Secondary school time was the best time of my life. I met all my best friends there and had the sweetest memories during that time. Seeing all of you reminds me of my own secondary school days. The days when everyone complaint that the teachers seemed to give endless amount of homework and the tests that came quickly one after another. At that time, I wished that the 'O' levels will be over quickly but when it's over, I felt lost. The first few days were good. Shopping, playing, chalets, BBQs. But after a while, there wasn't anything else to do. Then you start missing attending school. You start missing your friends and you start worrying for your future. Well, that's what I felt at that time.

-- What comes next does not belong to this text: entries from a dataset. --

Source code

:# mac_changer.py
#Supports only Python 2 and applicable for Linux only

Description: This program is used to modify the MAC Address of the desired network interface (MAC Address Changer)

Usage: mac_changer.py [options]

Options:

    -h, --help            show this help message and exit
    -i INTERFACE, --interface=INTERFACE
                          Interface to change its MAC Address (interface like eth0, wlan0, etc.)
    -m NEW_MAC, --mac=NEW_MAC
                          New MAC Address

Meeting up with my classmates again and reading the blog reminded me of these feelings that I once used to have. The amazing thing I felt last Saturday was how comfortable I was in the presence of my classmates. They are the very people who saw me grow up. They saw me when I was pimply and ugly. They saw me when I was pulling my hair out while studying. There wasn't a need to pretend cos they just know me well. I hope it'll be the same for all of you 10 years from now.
After 4E1 has graduated, I feel a sense of accomplishment and no doubt, pride. I'm proud of the class and the impression it has left the school. During the last staff meeting, I was told that in the next meeting, I had to share with the school how did 4E1 become so united and what did we do to instil the class spirit. I thought for a while and then I realised that I didn't know what to say. Although the class has their fair share of unhappiness, the bond to the class in everyone is undeniable. So maybe I'll just ask everyone of you reading this, what did we do right that made the class spirit so strong?
I hope that everyone of you will only carry with you happy memories of your days in GYSS. Leave all unhappiness behind. Trust me. 10 years later, you can't even remember why you fought or argued with a certain classmate of yours. I tried last Saturday. I tried to recall why I screamed at a male classmate in class. But I just don't know why I did that. In the end, both of us ended up laughing at ourselves and how childish we seemed to be. That's what's going to happen to all of you. Life is too short to keep bad memories. You learn lessons from bad memories and then you move on. You discard that bad memory and learn the good lesson. That's the only use of a bad memory. To help you learn a lesson.
So, your mission now is to help me. Help me to tell the school what did we do to instil the class spirit. It's definitely an honour to be able to do that. Imagine one day you come back to GYSS and realise that you see classes that reminds you of your own class and you contributed in helping them become that class.
Meanwhile, spend your time wisely. Rest if you must and get ready for the new year. The new year is going to be a new start for many of you. It will be for me too. It's like starting on a clean slate all over again.